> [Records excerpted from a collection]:
□ □ □ □

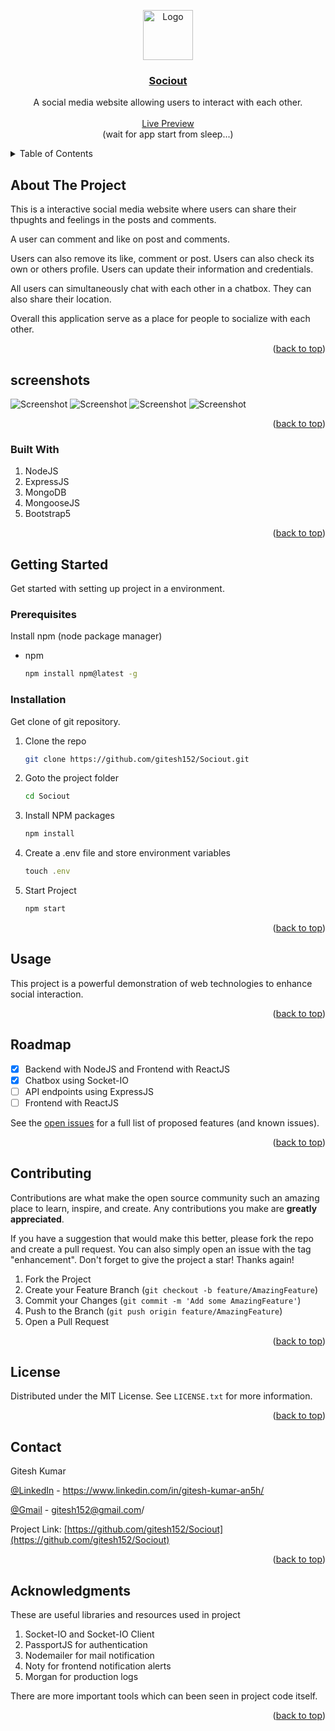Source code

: <a name="readme-top"></a>

<div align="center" >
  <a href="https://github.com/gitesh152/Sociout">
    <img src="https://res.cloudinary.com/dm34wmjlm/image/upload/v1691254039/Sociout%20NodeJS%20Img/img/sociout_kxy5al.png" alt="Logo" width="80" height="80">
    <h3 align="center">Sociout</h3>
  </a>

  <p align="center">
    A social media website allowing users to interact with each other.
    <br />
    <br />
    <a target="_blank" href="https://sociout.onrender.com/" >Live Preview</a>
    <br >
    (wait for app start from sleep...)
  </p>
</div>

<!-- TABLE OF CONTENTS -->

<details>
  <summary>Table of Contents</summary>
  <ol>
    <li>
      <a href="#about-the-project">About The Project</a>
      <a href="#screenshots">Screenshots</a>
      <ul>
        <li><a href="#built-with">Built With</a></li>
      </ul>
    </li>
    <li>
      <a href="#getting-started">Getting Started</a>
      <ul>
        <li><a href="#prerequisites">Prerequisites</a></li>
        <li><a href="#installation">Installation</a></li>
      </ul>
    </li>
    <li><a href="#usage">Usage</a></li>
    <li><a href="#roadmap">Roadmap</a></li>
    <li><a href="#contributing">Contributing</a></li>
    <li><a href="#license">License</a></li>
    <li><a href="#contact">Contact</a></li>
    <li><a href="#acknowledgments">Acknowledgments</a></li>
  </ol>
</details>

<!-- ABOUT THE PROJECT -->

## About The Project

This is a interactive social media website where users can share their thpughts and feelings
in the posts and comments.

A user can comment and like on post and comments.

Users can also remove its like, comment or post.
Users can also check its own or others profile.
Users can update their information and credentials.

All users can simultaneously chat with each other in a chatbox.
They can also share their location.

Overall this application serve as a place for people to socialize with each other.

<p align="right">(<a href="#readme-top">back to top</a>)</p>

## screenshots

![Screenshot](https://res.cloudinary.com/dm34wmjlm/image/upload/v1691256226/Sociout%20NodeJS%20Img/SS/HomeInfo_esva4x.png)
![Screenshot](https://res.cloudinary.com/dm34wmjlm/image/upload/v1691256222/Sociout%20NodeJS%20Img/SS/Home_llq4ut.png)
![Screenshot](https://res.cloudinary.com/dm34wmjlm/image/upload/v1691256247/Sociout%20NodeJS%20Img/SS/Profile_dgiyaj.png)
![Screenshot](https://res.cloudinary.com/dm34wmjlm/image/upload/v1691256240/Sociout%20NodeJS%20Img/SS/Contact_adaoh6.png)

<p align="right">(<a href="#readme-top">back to top</a>)</p>

### Built With

<ol>
<li>NodeJS</li>
<li>ExpressJS</li>
<li>MongoDB</li>
<li>MongooseJS</li>
<li>Bootstrap5</li>
</ol>

<p align="right">(<a href="#readme-top">back to top</a>)</p>

<!-- GETTING STARTED -->

## Getting Started

Get started with setting up project in a environment.

### Prerequisites

Install npm (node package manager)

- npm
  ```sh
  npm install npm@latest -g
  ```

### Installation

Get clone of git repository.

1. Clone the repo
   ```sh
   git clone https://github.com/gitesh152/Sociout.git
   ```
2. Goto the project folder
   ```sh
   cd Sociout
   ```
3. Install NPM packages
   ```sh
   npm install
   ```
4. Create a .env file and store environment variables
   ```js
   touch .env
   ```
5. Start Project
   ```js
   npm start
   ```

<p align="right">(<a href="#readme-top">back to top</a>)</p>

<!-- USAGE EXAMPLES -->

## Usage

This project is a powerful demonstration of web technologies to enhance social interaction.

<p align="right">(<a href="#readme-top">back to top</a>)</p>

<!-- ROADMAP -->

## Roadmap

- [x] Backend with NodeJS and Frontend with ReactJS
- [x] Chatbox using Socket-IO
- [ ] API endpoints using ExpressJS
- [ ] Frontend with ReactJS

See the [open issues](https://github.com/gitesh152/Sociout/issues) for a full list of proposed features (and known issues).

<p align="right">(<a href="#readme-top">back to top</a>)</p>

<!-- CONTRIBUTING -->

## Contributing

Contributions are what make the open source community such an amazing place to learn, inspire, and create. Any contributions you make are **greatly appreciated**.

If you have a suggestion that would make this better, please fork the repo and create a pull request. You can also simply open an issue with the tag "enhancement".
Don't forget to give the project a star! Thanks again!

1. Fork the Project
2. Create your Feature Branch (`git checkout -b feature/AmazingFeature`)
3. Commit your Changes (`git commit -m 'Add some AmazingFeature'`)
4. Push to the Branch (`git push origin feature/AmazingFeature`)
5. Open a Pull Request

<p align="right">(<a href="#readme-top">back to top</a>)</p>

<!-- LICENSE -->

## License

Distributed under the MIT License. See `LICENSE.txt` for more information.

<p align="right">(<a href="#readme-top">back to top</a>)</p>

<!-- CONTACT -->

## Contact

Gitesh Kumar

[@LinkedIn](https://www.linkedin.com/in/gitesh-kumar-an5h/) - https://www.linkedin.com/in/gitesh-kumar-an5h/

[@Gmail](https://mail.google.com/mail/u/0/?fs=1&to=gitesh152@gmail.com&su=SUBJECT&body=BODY&tf=cm) - gitesh152@gmail.com/

Project Link: [https://github.com/gitesh152/Sociout](https://github.com/gitesh152/Sociout)

<p align="right">(<a href="#readme-top">back to top</a>)</p>

<!-- ACKNOWLEDGMENTS -->

## Acknowledgments

These are useful libraries and resources used in project

<ol>
<li>Socket-IO and Socket-IO Client</li>
<li>PassportJS for authentication</li>
<li>Nodemailer for mail notification</li>
<li>Noty for frontend notification alerts</li>
<li>Morgan for production logs</li>
</ol>

There are more important tools which can been seen in project code itself.

<p align="right">(<a href="#readme-top">back to top</a>)</p>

□ □ □ □

> [Goal of the exercise]:
Produce an exact copy of the lines from the one containing "- [x] Backend" through the final line of the data, both ends included, and only those.

> [Solution for this exercise]:
- [x] Backend with NodeJS and Frontend with ReactJS
- [x] Chatbox using Socket-IO
- [ ] API endpoints using ExpressJS
- [ ] Frontend with ReactJS

See the [open issues](https://github.com/gitesh152/Sociout/issues) for a full list of proposed features (and known issues).

<p align="right">(<a href="#readme-top">back to top</a>)</p>

<!-- CONTRIBUTING -->

## Contributing

Contributions are what make the open source community such an amazing place to learn, inspire, and create. Any contributions you make are **greatly appreciated**.

If you have a suggestion that would make this better, please fork the repo and create a pull request. You can also simply open an issue with the tag "enhancement".
Don't forget to give the project a star! Thanks again!

1. Fork the Project
2. Create your Feature Branch (`git checkout -b feature/AmazingFeature`)
3. Commit your Changes (`git commit -m 'Add some AmazingFeature'`)
4. Push to the Branch (`git push origin feature/AmazingFeature`)
5. Open a Pull Request

<p align="right">(<a href="#readme-top">back to top</a>)</p>

<!-- LICENSE -->

## License

Distributed under the MIT License. See `LICENSE.txt` for more information.

<p align="right">(<a href="#readme-top">back to top</a>)</p>

<!-- CONTACT -->

## Contact

Gitesh Kumar

[@LinkedIn](https://www.linkedin.com/in/gitesh-kumar-an5h/) - https://www.linkedin.com/in/gitesh-kumar-an5h/

[@Gmail](https://mail.google.com/mail/u/0/?fs=1&to=gitesh152@gmail.com&su=SUBJECT&body=BODY&tf=cm) - gitesh152@gmail.com/

Project Link: [https://github.com/gitesh152/Sociout](https://github.com/gitesh152/Sociout)

<p align="right">(<a href="#readme-top">back to top</a>)</p>

<!-- ACKNOWLEDGMENTS -->

## Acknowledgments

These are useful libraries and resources used in project

<ol>
<li>Socket-IO and Socket-IO Client</li>
<li>PassportJS for authentication</li>
<li>Nodemailer for mail notification</li>
<li>Noty for frontend notification alerts</li>
<li>Morgan for production logs</li>
</ol>

There are more important tools which can been seen in project code itself.

<p align="right">(<a href="#readme-top">back to top</a>)</p>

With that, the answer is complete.